We can then use it in the following program:

object AdapterExample {
  def main(args: Array[String]): Unit = {
    val logger = new AppLogger
    logger.info("This is an info message.")
    logger.debug("Debug something here.")
    logger.error("Show an error message.")
    logger.warning("About to finish.")
    logger.info("Bye!")
  }
}

As expected, our output will look like the following:

Code example

Note

You can see that we haven't implemented the class diagram exactly as shown. We don't need the Logger instance as a field of our class, because our class is an instance of Logger already and we have access to its methods anyway.

This is how we implement and use the basic adapter design pattern. However, there are cases where the class we want to adapt is declared as final and we are unable to extend it. We will show how to handle this in the next subsection.

The adapter design pattern with final classes

If we declare our original logger as final, we will see that our code will not compile. There is a different way to use the adapter pattern in this case. Here is the code:

class FinalAppLogger extends Log {
  private val logger = new FinalLogger
  
  override def info(message: String): Unit = logger.log(message, "info")

  override def warning(message: String): Unit = logger.log(message, "warning")

  override def error(message: String): Unit = logger.log(message, "error")

  override def debug(message: String): Unit = logger.log(message, "debug")
}

In this case, we simply wrap the final logger inside a class and then use it to call the log method with different parameters. The usage is absolutely the same as before. This could have a variation where the logger is passed as a constructor parameter as well. This is useful in cases where creating the logger requires some extra parameterization during creation.

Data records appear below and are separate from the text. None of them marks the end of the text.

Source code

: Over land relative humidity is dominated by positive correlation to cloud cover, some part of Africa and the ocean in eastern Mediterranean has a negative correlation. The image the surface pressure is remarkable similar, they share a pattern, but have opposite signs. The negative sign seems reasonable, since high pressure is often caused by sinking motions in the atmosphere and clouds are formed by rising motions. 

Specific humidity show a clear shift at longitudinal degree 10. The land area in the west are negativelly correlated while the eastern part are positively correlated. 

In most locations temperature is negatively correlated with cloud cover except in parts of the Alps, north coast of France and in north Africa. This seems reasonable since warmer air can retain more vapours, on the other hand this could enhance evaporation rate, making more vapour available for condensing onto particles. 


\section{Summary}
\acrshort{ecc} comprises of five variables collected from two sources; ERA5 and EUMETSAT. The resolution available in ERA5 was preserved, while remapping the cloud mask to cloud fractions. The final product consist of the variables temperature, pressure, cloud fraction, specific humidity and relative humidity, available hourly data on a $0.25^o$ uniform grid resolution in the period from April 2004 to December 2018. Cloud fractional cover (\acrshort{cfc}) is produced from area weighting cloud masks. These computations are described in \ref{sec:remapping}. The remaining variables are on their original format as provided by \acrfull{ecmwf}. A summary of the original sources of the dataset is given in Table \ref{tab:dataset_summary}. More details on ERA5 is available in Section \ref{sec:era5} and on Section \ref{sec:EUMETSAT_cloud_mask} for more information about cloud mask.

The adapter design pattern the Scala way

As we have already mentioned multiple times, Scala is a rich programming language. Because of this fact, we can use implicit classes to achieve what the adapter pattern does. We will be using the same FinalLogger that we had in the previous example.

Implicit classes provide implicit conversions in places where possible. In order for the implicit conversions to work, we need to have the implicits imported and that's why they are often defined in objects or package objects. For this example, we will use a package object. Here is the code:

package object adapter {

  implicit class FinalAppLoggerImplicit(logger: FinalLogger) extends Log {
    
    override def info(message: String): Unit = logger.log(message, "info")

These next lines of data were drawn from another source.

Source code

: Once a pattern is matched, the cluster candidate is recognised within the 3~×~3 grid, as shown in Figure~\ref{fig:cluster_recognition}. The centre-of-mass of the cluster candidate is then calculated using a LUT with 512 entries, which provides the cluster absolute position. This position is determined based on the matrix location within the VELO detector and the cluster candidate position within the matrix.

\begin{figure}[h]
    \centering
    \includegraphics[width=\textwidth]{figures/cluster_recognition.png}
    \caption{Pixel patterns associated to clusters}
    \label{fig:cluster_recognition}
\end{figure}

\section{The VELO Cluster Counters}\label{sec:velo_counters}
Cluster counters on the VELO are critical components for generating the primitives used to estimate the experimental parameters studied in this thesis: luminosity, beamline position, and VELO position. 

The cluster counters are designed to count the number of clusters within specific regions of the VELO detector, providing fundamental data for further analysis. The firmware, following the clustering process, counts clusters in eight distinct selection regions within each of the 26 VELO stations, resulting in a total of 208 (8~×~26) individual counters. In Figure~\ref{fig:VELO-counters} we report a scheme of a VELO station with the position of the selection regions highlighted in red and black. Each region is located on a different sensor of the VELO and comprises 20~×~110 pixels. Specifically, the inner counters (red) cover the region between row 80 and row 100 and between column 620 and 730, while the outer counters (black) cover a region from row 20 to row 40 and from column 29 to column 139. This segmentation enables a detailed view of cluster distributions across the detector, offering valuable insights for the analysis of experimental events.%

    override def warning(message: String): Unit = logger.log(message, "warning")

    override def error(message: String): Unit = logger.log(message, "error")

    override def debug(message: String): Unit = logger.log(message, "debug")
  }
}

This is a package object for the package where our logger examples are defined. It will automatically convert a FinalLogger instance to our implicit class. The following code snippet shows an example usage of our logger:

object AdapterImplicitExample {
  def main(args: Array[String]): Unit = {
    val logger: Log = new FinalLogger
    logger.info("This is an info message.")
    logger.debug("Debug something here.")
    logger.error("Show an error message.")
    logger.warning("About to finish.")
    logger.info("Bye!")
  }
}

The final output will be exactly the same as our first example.

What is it good for?

The adapter design pattern is useful in cases after the code is designed and written. It allows to make, otherwise incompatible, interfaces work together. It is also pretty straightforward to implement and use.

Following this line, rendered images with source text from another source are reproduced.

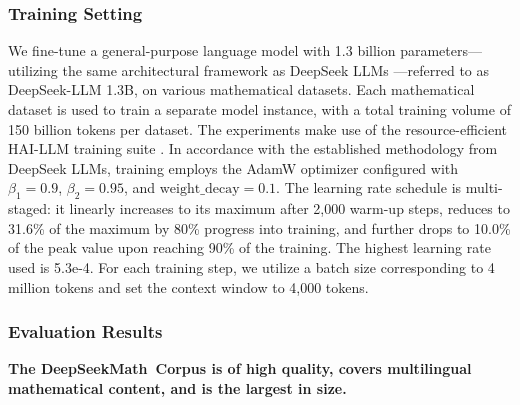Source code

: \begin{itemize}[topsep=0pt]
\subsubsection{Training Setting}
\label{sec:quality-policy}
We fine-tune a general-purpose language model with 1.3 billion parameters—utilizing the same architectural framework as DeepSeek LLMs \citep{deepseek-llm}—referred to as DeepSeek-LLM 1.3B, on various mathematical datasets. Each mathematical dataset is used to train a separate model instance, with a total training volume of 150 billion tokens per dataset. The experiments make use of the resource-efficient HAI-LLM training suite \citep{haillm}. In accordance with the established methodology from DeepSeek LLMs, training employs the AdamW optimizer \citep{adamW} configured with $\beta_1=0.9$, $\beta_2=0.95$, and $\mathrm{weight\_decay}=0.1$. The learning rate schedule is multi-staged: it linearly increases to its maximum after 2,000 warm-up steps, reduces to 31.6\% of the maximum by 80\% progress into training, and further drops to 10.0\% of the peak value upon reaching 90\% of the training. The highest learning rate used is 5.3e-4. For each training step, we utilize a batch size corresponding to 4 million tokens and set the context window to 4,000 tokens.

\subsubsection{Evaluation Results}

\textbf{The DeepSeekMath~Corpus is of high quality, covers multilingual mathematical content, and is the largest in size.}


\end{itemize}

What is it not so good for?

There is a problem with the last implementation mentioned in the preceding section. It is the fact that we will have to always import our package or normal object when using the logger. Also, implicit classes and conversions sometimes make the code much harder to read and understand. Implicit classes have some limitations, as described here: http://docs.scala-lang.org/overviews/core/implicit-classes.html.

As we already mentioned, the adapter design pattern is useful when we have code that we cannot change. If we are able to fix our source code, then this might be a better decision because using adapters throughout our program will make it difficult to maintain and hard to understand.